The central compass of the exhibition is a towering monument by the Belgian artist Cédric van Parys/Office CCXD called MonoXylon (2021) which was especially developed for this exhibition. The inspiration behind the sculpture hails from totems poles of First-Nation Americans, or the obelisks of Egypt, a meeting point or beacon bearing the marks of people who have visited and etched their presence into the base of the monument. The invitation to partake in such a social action traditionally considered ‘defacing’ has the opposite effect in RAUM der Lusten. RAUM asks us to question our social behaviours and what our role is within the context of community. Plaques that invite people to undertake actions are placed next to many of the installations with phrases like lay down and take a nap.

Alongside the exhibition, Utrecht based organisations form a multifaceted public program. Brommerbios hosts the Queer Film Festival Utrecht, Jasper Albinus and Grey Ravelli organize spoken word performances and Extinction Rebellion (XR) organizes workshops that focus on civic emancipation.
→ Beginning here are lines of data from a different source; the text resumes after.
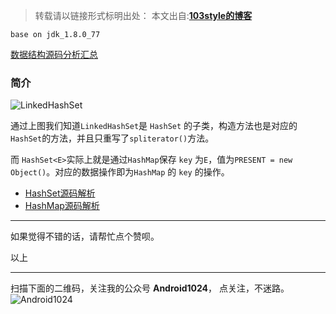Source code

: >转载请以链接形式标明出处： 
本文出自:[**103style的博客**](http://blog.csdn.net/lxk_1993) 

`base on jdk_1.8.0_77`

[数据结构源码分析汇总](https://www.jianshu.com/p/126a0fe5ace3)

### 简介
![LinkedHashSet](https://upload-images.jianshu.io/upload_images/1709375-eeafc86bc0a7aba7.png?imageMogr2/auto-orient/strip%7CimageView2/2/w/1240)

通过上图我们知道`LinkedHashSet`是 `HashSet` 的子类，构造方法也是对应的`HashSet`的方法，并且只重写了`spliterator()`方法。

而 `HashSet<E>`实际上就是通过`HashMap`保存 `key` 为`E`，值为`PRESENT = new Object()`。对应的数据操作即为`HashMap` 的 `key` 的操作。

* [HashSet源码解析](https://www.jianshu.com/p/7b68486427b3)
* [HashMap源码解析](https://www.jianshu.com/p/d4fee00fe2f8)

---

如果觉得不错的话，请帮忙点个赞呗。

以上

---

扫描下面的二维码，关注我的公众号 **Android1024**， 点关注，不迷路。
![Android1024](https://upload-images.jianshu.io/upload_images/1709375-84aaffe67e21a7e9.jpg?imageMogr2/auto-orient/strip%7CimageView2/2/w/1240)

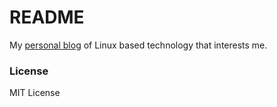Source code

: # README

My [personal blog](http://linuxsimba.com) of Linux based technology that interests me.

### License

MIT License
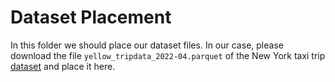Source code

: 
# Dataset Placement

In this folder we should place our dataset files. In our case, please download the file `yellow_tripdata_2022-04.parquet` of the New York taxi trip [dataset](https://www1.nyc.gov/site/tlc/about/tlc-trip-record-data.page) and place it here.
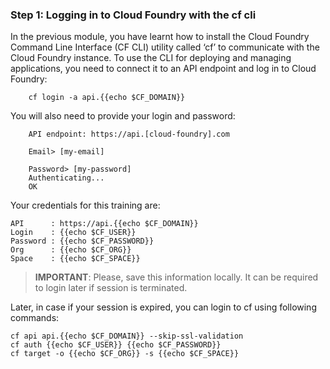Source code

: ### Step 1: Logging in to Cloud Foundry  with the cf cli


In the previous module, you have learnt how to install the Cloud Foundry Command Line Interface (CF CLI) utility called ‘cf’ 
to communicate with the Cloud Foundry instance. To use the CLI for deploying and managing applications, 
you need to connect it to an API endpoint and log in to Cloud Foundry:

        cf login -a api.{{echo $CF_DOMAIN}}

You will also need to provide your login and password:

        API endpoint: https://api.[cloud-foundry].com

        Email> [my-email]

        Password> [my-password]
        Authenticating...
        OK


Your credentials for this training are:

    API      : https://api.{{echo $CF_DOMAIN}}
    Login    : {{echo $CF_USER}}
    Password : {{echo $CF_PASSWORD}}
    Org      : {{echo $CF_ORG}}
    Space    : {{echo $CF_SPACE}}

> **IMPORTANT**: Please, save this information locally. It can be required to login later if session is terminated. 

Later, in case if your session is expired, you can login to cf using following commands:

    cf api api.{{echo $CF_DOMAIN}} --skip-ssl-validation
    cf auth {{echo $CF_USER}} {{echo $CF_PASSWORD}}
    cf target -o {{echo $CF_ORG}} -s {{echo $CF_SPACE}}





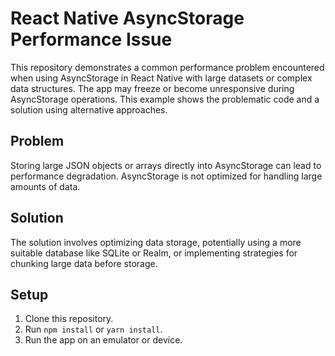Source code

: # React Native AsyncStorage Performance Issue

This repository demonstrates a common performance problem encountered when using AsyncStorage in React Native with large datasets or complex data structures.  The app may freeze or become unresponsive during AsyncStorage operations. This example shows the problematic code and a solution using alternative approaches.

## Problem

Storing large JSON objects or arrays directly into AsyncStorage can lead to performance degradation. AsyncStorage is not optimized for handling large amounts of data.

## Solution

The solution involves optimizing data storage, potentially using a more suitable database like SQLite or Realm, or implementing strategies for chunking large data before storage.

## Setup

1. Clone this repository.
2. Run `npm install` or `yarn install`.
3. Run the app on an emulator or device.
A communal vegetable garden is initiated by Common Ground Two and a performance program is brought together by Leidsche Rijn local Caz Egelie.

RAUM pushes back against bureaucratic decision-making that neglects the city’s diversity, instead offering an opportunity for collaborations between people and cities

RAUM is nestled in the growing future of the metropolis as we know it, and so projects a futuristic vision of active community. It pushes back against bureaucratic decision-making that neglects the city’s diversity, instead offering an opportunity for collaborations between people and cities. Primarily based on the Berlijnplein, RAUM’s lack of a brick and mortar location have made it a unique contribution to the Dutch cultural landscape since 2016. However, RAUM does have plans to develop a more permanent project space indoors as well in the near future. One which will offer new possibilities and angles on investigating public space, with more potential for collaborative interdisciplinary work, which will no doubt bring to light new issues syphoned from the city. RAUM is transparent with the city of Utrecht and shares its social-research findings and plans for projects with them, which results in programs that are progressive cultural exemplars balancing the desires of individuals and communities to be pro-active in relation to ‘the bigger social issues’. It poses the thought that perhaps a collective vegetable garden and an installation where audiences can make their own pizza, visit the exhibition via an online alternative digital reality and experience an immersive space based on heaven and hell, might just assist us all to find common ground in complex, varied and troublesome times.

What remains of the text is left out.